Problem to work on: Find the word "Dettaglio" in the listing below. Copy every line that has it.

Working data:
----
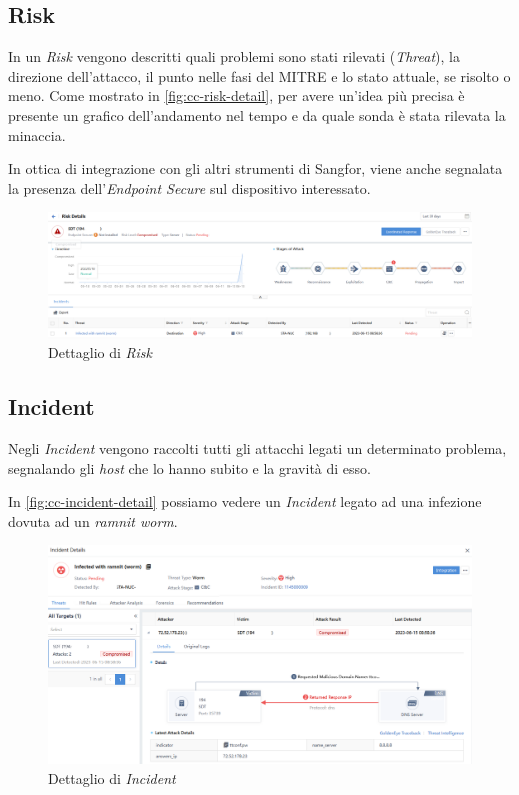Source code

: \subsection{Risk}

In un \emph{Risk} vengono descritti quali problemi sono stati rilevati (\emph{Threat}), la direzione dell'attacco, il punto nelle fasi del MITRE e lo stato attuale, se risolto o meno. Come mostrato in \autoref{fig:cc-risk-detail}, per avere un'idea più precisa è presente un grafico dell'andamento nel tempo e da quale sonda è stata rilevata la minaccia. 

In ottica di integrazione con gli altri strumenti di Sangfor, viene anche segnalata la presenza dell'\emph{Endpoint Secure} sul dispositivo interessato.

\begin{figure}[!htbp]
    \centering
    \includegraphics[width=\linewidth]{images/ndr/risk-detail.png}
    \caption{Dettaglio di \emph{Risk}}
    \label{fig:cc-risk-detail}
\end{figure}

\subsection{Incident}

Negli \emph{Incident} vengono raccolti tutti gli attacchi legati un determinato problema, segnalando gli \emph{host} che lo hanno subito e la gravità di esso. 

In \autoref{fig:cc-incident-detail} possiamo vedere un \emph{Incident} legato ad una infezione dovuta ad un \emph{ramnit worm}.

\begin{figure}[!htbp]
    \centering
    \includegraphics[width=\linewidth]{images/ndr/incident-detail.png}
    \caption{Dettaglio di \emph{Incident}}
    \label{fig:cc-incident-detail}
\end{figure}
----
Solution to the exercise:
    \caption{Dettaglio di \emph{Risk}}
    \caption{Dettaglio di \emph{Incident}}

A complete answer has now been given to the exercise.